-------- Exercise materials --------
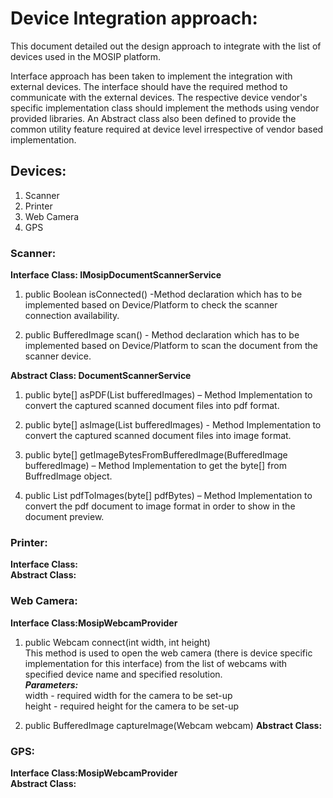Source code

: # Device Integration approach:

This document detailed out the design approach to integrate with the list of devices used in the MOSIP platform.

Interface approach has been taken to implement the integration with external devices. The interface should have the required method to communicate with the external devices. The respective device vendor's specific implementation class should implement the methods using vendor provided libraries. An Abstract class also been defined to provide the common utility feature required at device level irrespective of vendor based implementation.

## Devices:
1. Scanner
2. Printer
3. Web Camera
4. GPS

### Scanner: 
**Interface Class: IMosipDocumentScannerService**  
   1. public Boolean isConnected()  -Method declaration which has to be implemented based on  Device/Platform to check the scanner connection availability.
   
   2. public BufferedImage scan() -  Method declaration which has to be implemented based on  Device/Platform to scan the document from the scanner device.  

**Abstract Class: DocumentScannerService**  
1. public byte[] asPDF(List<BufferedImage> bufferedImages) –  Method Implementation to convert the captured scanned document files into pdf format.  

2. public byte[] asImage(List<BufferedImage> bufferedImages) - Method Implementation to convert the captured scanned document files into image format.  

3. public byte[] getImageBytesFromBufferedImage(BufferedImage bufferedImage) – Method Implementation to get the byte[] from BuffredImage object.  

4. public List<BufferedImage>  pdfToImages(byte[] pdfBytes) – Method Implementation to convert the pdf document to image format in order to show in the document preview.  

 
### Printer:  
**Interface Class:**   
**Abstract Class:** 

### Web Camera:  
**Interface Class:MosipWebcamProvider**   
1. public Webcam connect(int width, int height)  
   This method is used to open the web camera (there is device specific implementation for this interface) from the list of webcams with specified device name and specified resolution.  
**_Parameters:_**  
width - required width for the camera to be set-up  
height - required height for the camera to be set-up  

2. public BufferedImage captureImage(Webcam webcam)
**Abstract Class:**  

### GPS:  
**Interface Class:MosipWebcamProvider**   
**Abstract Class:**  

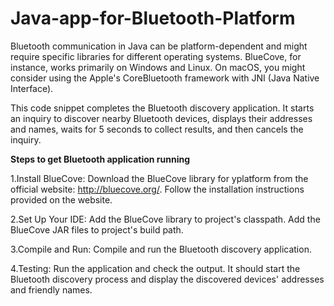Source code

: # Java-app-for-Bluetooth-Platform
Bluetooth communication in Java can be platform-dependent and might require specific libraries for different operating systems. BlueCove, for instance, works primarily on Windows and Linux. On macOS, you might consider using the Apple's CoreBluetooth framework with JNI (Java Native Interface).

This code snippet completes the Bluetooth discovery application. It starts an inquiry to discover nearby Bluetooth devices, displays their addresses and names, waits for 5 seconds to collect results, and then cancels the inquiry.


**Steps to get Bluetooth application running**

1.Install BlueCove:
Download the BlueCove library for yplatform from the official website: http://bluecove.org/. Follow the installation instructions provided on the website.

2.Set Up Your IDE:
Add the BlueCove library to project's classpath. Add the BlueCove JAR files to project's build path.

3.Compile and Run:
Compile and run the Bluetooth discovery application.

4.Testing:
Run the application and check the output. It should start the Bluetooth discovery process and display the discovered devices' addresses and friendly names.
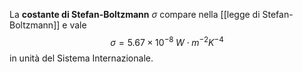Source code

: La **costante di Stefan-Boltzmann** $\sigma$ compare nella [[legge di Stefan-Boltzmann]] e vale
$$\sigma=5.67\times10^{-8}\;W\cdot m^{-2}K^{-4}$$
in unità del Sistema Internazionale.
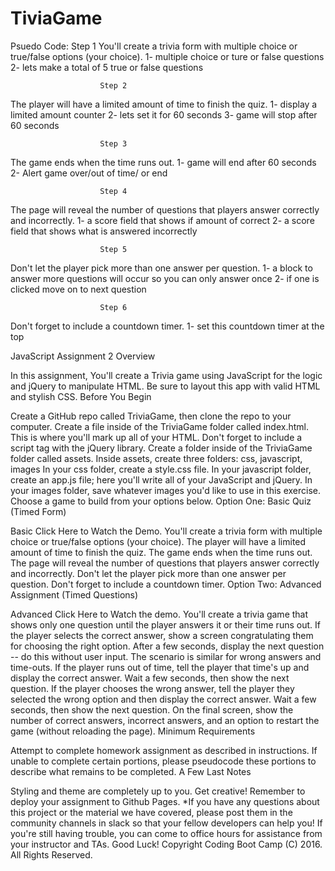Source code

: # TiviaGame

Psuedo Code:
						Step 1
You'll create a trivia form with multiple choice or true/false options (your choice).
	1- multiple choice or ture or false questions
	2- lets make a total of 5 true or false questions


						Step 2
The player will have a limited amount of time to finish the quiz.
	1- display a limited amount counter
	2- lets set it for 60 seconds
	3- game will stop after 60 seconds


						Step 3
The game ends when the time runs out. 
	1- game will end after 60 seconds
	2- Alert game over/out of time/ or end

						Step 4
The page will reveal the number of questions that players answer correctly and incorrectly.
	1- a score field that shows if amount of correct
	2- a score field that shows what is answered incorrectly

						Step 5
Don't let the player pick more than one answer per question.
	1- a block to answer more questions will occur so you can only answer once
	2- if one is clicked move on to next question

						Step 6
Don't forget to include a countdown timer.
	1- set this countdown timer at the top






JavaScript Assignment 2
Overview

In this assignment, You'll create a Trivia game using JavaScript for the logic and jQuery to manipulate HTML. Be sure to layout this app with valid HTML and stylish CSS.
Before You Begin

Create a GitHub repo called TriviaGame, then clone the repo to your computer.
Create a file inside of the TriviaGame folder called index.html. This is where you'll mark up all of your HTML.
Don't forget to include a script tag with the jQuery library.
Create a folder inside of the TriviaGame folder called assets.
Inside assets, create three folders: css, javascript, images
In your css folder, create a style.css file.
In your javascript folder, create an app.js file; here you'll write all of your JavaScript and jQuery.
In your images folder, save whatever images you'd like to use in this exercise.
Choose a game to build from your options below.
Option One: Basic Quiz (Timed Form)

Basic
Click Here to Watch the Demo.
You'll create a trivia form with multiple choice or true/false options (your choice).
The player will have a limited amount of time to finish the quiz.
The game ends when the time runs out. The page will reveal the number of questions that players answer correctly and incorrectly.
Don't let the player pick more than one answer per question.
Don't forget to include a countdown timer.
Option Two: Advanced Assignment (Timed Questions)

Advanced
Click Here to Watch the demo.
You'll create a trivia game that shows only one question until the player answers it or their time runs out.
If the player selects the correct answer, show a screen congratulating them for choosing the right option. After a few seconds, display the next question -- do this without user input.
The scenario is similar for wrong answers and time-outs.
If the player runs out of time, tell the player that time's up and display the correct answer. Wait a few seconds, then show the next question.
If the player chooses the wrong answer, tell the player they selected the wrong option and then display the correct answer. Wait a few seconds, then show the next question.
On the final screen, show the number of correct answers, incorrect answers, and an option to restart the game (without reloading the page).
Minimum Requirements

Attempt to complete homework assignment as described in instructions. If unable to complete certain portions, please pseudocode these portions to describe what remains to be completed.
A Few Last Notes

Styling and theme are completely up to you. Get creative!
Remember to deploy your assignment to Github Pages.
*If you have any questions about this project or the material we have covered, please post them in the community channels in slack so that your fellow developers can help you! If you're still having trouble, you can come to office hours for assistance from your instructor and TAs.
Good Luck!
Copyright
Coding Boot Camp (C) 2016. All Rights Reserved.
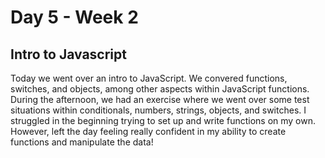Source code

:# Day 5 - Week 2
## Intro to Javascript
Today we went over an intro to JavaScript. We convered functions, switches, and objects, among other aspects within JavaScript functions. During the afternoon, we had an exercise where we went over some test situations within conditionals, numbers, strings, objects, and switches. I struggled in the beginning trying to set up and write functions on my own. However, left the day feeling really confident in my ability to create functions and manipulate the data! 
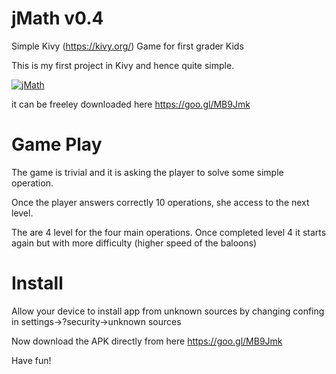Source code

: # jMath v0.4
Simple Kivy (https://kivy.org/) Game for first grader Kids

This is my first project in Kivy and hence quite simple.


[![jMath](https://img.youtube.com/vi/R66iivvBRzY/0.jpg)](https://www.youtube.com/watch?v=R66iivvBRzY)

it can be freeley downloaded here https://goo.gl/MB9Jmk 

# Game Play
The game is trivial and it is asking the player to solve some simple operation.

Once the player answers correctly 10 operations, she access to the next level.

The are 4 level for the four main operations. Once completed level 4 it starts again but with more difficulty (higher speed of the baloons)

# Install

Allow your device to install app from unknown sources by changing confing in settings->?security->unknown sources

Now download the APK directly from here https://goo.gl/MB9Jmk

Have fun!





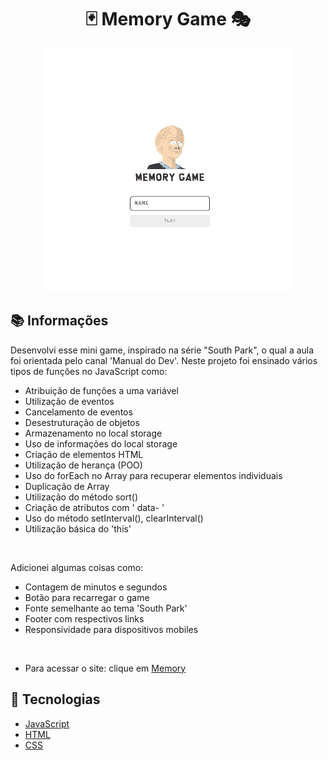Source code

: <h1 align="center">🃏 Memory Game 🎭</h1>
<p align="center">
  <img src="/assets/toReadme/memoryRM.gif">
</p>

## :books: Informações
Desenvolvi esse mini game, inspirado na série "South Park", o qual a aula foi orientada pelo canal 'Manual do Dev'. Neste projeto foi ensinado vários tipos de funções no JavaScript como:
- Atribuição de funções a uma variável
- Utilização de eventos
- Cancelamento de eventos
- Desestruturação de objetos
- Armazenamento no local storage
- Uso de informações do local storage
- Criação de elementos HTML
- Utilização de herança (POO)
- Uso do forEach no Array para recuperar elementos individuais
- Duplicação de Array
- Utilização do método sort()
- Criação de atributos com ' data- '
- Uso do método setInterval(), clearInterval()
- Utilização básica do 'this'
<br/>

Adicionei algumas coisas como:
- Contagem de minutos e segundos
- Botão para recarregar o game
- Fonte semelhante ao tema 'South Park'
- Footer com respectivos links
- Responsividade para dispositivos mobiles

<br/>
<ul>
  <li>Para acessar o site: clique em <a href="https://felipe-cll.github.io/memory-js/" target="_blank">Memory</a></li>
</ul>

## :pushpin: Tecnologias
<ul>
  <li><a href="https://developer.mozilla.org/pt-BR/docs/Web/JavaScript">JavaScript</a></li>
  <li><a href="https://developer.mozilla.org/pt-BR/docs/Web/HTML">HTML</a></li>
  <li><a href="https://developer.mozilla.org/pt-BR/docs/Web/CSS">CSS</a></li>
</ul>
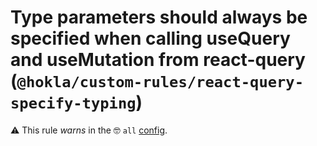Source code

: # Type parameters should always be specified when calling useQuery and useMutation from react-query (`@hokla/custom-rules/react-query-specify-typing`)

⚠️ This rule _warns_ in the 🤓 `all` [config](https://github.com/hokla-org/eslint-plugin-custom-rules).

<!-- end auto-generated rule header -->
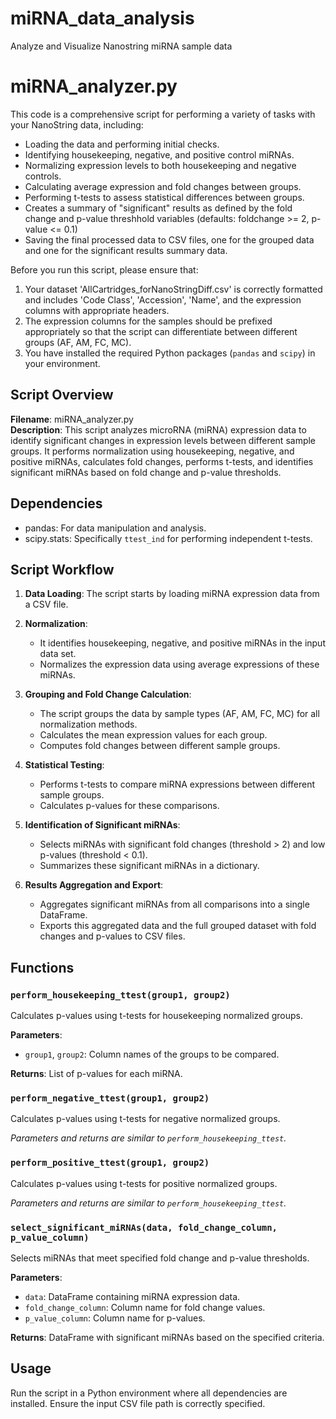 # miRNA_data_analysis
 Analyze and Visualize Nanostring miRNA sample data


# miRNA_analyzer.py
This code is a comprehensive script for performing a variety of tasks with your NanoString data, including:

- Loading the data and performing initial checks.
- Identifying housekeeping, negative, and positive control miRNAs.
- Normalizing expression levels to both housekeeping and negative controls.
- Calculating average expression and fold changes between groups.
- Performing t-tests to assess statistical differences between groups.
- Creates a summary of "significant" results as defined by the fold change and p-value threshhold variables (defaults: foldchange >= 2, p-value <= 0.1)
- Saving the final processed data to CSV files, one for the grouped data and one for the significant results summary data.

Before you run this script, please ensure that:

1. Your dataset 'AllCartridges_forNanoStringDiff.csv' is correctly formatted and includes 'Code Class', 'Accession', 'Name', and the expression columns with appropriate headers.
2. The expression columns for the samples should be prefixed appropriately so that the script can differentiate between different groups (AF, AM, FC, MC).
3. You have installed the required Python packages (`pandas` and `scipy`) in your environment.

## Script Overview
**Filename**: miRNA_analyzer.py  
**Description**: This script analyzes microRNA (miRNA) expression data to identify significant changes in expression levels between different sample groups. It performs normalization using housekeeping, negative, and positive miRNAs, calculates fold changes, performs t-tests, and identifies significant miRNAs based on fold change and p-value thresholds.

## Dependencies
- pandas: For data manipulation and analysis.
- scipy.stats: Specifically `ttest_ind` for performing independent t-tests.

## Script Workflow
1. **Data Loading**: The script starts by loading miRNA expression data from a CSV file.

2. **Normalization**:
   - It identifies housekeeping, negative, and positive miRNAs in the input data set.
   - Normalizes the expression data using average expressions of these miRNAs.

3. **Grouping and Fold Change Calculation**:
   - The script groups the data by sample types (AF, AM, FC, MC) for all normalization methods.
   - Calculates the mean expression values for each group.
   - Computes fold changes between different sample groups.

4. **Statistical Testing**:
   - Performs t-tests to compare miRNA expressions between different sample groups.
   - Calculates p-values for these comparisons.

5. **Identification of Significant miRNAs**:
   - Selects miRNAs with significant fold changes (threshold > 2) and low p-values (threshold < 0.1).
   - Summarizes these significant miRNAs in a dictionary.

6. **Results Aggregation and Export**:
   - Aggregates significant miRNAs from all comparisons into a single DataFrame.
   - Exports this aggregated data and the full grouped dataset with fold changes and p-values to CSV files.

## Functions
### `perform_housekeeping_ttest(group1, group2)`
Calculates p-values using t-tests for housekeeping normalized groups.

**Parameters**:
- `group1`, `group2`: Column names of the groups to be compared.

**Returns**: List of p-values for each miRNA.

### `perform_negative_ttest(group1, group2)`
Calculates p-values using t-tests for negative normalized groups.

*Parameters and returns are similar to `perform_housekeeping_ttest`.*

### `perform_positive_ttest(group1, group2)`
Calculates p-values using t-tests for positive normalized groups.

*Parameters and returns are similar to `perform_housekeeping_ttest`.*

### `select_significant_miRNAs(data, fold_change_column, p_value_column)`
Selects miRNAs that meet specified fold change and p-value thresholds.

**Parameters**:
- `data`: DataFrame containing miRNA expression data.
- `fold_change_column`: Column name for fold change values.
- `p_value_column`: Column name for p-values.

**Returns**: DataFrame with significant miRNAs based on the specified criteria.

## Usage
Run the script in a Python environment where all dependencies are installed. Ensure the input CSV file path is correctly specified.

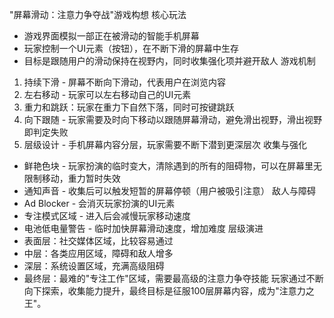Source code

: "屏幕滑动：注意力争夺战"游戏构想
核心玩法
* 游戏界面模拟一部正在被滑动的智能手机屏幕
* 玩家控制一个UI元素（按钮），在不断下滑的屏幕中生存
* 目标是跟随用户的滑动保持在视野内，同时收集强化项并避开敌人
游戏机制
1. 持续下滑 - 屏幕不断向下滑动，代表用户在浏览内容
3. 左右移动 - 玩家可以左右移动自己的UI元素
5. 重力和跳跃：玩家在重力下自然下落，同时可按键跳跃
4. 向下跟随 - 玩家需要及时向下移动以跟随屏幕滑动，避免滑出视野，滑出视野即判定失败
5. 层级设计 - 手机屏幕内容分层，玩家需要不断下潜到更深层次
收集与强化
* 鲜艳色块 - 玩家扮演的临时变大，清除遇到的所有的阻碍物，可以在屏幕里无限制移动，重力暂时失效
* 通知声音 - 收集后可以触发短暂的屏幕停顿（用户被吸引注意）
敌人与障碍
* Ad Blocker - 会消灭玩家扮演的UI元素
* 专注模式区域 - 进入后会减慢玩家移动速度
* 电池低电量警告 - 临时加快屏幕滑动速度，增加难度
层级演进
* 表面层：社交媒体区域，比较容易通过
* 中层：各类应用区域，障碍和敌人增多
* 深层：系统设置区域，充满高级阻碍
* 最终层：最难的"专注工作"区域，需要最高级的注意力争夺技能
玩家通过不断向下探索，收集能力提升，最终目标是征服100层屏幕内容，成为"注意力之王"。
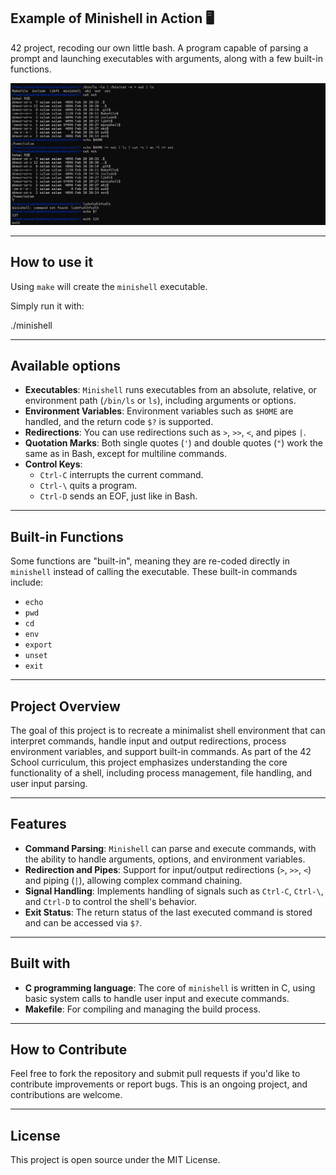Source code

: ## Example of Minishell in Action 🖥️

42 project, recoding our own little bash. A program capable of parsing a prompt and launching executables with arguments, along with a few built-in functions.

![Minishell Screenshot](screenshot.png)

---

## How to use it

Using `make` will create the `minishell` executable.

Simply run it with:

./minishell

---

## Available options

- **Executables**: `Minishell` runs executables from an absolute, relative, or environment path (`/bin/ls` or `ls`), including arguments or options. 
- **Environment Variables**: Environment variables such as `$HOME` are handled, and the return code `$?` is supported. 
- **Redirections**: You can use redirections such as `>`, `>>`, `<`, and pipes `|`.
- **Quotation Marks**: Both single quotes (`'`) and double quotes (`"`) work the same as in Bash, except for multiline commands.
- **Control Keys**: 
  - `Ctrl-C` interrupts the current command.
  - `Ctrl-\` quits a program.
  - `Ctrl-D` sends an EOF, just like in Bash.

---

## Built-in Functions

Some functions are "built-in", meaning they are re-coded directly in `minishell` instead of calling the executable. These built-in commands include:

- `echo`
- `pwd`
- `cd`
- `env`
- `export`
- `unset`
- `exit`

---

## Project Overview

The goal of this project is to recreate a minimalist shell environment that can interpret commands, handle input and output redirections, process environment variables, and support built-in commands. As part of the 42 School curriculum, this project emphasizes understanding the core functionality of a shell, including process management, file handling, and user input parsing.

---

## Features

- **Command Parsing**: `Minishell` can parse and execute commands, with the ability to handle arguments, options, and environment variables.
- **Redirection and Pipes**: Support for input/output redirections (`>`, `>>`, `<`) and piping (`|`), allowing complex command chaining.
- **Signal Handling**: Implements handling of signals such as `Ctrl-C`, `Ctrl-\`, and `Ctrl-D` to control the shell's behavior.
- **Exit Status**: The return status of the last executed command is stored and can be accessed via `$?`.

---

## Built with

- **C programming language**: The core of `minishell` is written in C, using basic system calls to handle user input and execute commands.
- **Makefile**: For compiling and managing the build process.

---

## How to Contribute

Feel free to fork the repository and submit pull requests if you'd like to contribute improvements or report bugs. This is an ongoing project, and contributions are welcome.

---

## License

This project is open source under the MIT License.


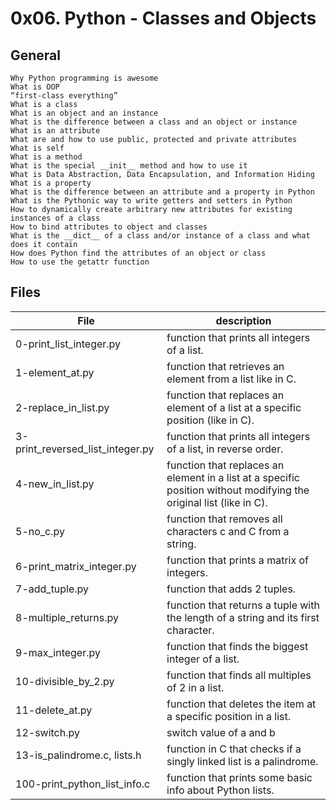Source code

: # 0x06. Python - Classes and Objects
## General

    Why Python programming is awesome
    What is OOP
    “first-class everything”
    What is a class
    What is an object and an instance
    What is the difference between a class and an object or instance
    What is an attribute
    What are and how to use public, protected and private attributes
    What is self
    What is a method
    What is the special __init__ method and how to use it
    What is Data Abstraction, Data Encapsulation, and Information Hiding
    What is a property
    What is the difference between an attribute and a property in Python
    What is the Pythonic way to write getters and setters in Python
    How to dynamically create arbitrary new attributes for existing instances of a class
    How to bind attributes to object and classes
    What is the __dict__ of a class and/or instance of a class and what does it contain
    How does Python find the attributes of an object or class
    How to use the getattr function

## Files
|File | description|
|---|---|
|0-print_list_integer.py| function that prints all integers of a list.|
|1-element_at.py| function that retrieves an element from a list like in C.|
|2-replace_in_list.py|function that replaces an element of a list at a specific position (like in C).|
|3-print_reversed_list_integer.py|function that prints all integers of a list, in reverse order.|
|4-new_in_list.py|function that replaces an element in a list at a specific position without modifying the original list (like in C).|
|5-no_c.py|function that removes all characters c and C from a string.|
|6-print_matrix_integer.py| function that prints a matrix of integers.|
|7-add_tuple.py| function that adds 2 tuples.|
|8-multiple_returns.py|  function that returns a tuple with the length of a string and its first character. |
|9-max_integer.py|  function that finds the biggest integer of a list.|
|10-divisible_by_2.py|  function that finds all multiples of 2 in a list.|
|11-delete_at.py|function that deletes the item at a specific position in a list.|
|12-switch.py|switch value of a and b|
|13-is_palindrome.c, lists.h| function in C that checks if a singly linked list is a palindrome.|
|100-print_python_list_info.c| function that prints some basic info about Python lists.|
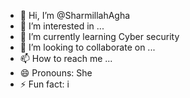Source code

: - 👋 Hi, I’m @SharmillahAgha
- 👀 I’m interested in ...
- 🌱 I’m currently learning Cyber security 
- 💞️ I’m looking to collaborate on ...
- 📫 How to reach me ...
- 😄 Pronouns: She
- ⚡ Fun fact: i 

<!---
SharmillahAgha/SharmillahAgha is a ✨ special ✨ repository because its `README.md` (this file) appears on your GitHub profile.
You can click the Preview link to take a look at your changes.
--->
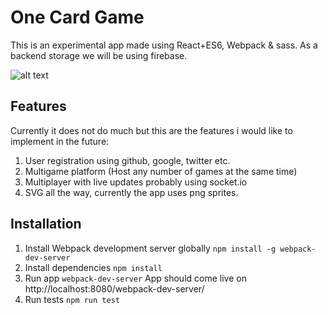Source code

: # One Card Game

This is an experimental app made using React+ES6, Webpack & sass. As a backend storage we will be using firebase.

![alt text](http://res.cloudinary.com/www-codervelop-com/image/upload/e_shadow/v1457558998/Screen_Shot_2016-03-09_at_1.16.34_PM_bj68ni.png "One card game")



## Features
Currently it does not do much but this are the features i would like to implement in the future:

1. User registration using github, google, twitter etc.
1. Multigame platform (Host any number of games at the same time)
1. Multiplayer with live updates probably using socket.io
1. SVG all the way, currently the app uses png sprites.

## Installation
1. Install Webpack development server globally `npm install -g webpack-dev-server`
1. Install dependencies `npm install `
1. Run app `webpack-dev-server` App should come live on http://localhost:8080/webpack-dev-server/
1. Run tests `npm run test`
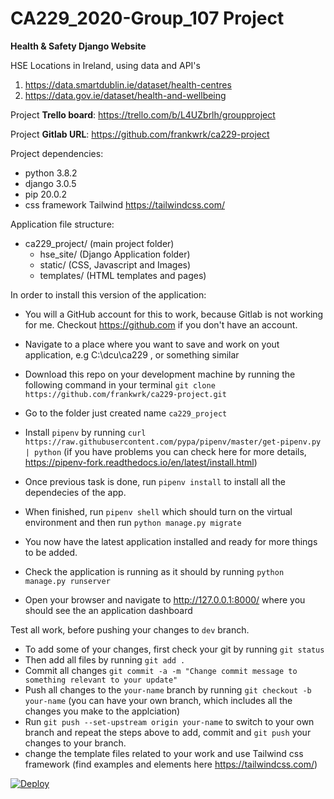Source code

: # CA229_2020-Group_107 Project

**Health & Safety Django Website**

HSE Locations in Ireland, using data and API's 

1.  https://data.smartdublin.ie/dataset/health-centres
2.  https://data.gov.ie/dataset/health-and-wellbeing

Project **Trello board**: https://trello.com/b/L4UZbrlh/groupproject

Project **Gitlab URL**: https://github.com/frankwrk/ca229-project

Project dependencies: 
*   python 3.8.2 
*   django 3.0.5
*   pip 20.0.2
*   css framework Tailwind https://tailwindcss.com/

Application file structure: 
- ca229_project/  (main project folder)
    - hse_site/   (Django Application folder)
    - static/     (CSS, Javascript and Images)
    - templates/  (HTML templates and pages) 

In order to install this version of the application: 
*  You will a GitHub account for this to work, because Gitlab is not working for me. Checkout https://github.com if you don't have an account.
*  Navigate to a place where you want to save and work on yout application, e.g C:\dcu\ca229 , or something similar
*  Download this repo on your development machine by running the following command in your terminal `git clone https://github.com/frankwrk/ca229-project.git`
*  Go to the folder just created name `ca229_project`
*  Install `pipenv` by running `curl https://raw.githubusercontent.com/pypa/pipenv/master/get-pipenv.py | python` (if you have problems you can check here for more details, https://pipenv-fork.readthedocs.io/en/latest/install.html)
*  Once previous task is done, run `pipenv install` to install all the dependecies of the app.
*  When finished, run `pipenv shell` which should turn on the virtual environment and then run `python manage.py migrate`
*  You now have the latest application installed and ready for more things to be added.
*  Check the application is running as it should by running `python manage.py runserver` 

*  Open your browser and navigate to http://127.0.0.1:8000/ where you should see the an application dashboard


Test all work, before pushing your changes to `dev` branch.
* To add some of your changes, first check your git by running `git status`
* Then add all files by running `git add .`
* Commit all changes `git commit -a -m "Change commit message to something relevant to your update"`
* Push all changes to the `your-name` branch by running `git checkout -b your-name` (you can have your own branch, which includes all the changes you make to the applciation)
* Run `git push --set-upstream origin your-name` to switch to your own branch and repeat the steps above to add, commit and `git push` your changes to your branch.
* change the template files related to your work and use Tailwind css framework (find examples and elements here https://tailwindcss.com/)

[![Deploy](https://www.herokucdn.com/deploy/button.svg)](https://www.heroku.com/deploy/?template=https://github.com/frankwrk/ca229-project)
--------
Work instructions:
From the opening line of the entries, copy each line exactly until the line with "3. public byte[]", which is copied as well; leave out pictures.

Response below:
Source code

: # Device Integration approach:

This document detailed out the design approach to integrate with the list of devices used in the MOSIP platform.

Interface approach has been taken to implement the integration with external devices. The interface should have the required method to communicate with the external devices. The respective device vendor's specific implementation class should implement the methods using vendor provided libraries. An Abstract class also been defined to provide the common utility feature required at device level irrespective of vendor based implementation.

## Devices:
1. Scanner
2. Printer
3. Web Camera
4. GPS

### Scanner: 
**Interface Class: IMosipDocumentScannerService**  
   1. public Boolean isConnected()  -Method declaration which has to be implemented based on  Device/Platform to check the scanner connection availability.
   
   2. public BufferedImage scan() -  Method declaration which has to be implemented based on  Device/Platform to scan the document from the scanner device.  

**Abstract Class: DocumentScannerService**  
1. public byte[] asPDF(List<BufferedImage> bufferedImages) –  Method Implementation to convert the captured scanned document files into pdf format.  

2. public byte[] asImage(List<BufferedImage> bufferedImages) - Method Implementation to convert the captured scanned document files into image format.  

3. public byte[] getImageBytesFromBufferedImage(BufferedImage bufferedImage) – Method Implementation to get the byte[] from BuffredImage object.  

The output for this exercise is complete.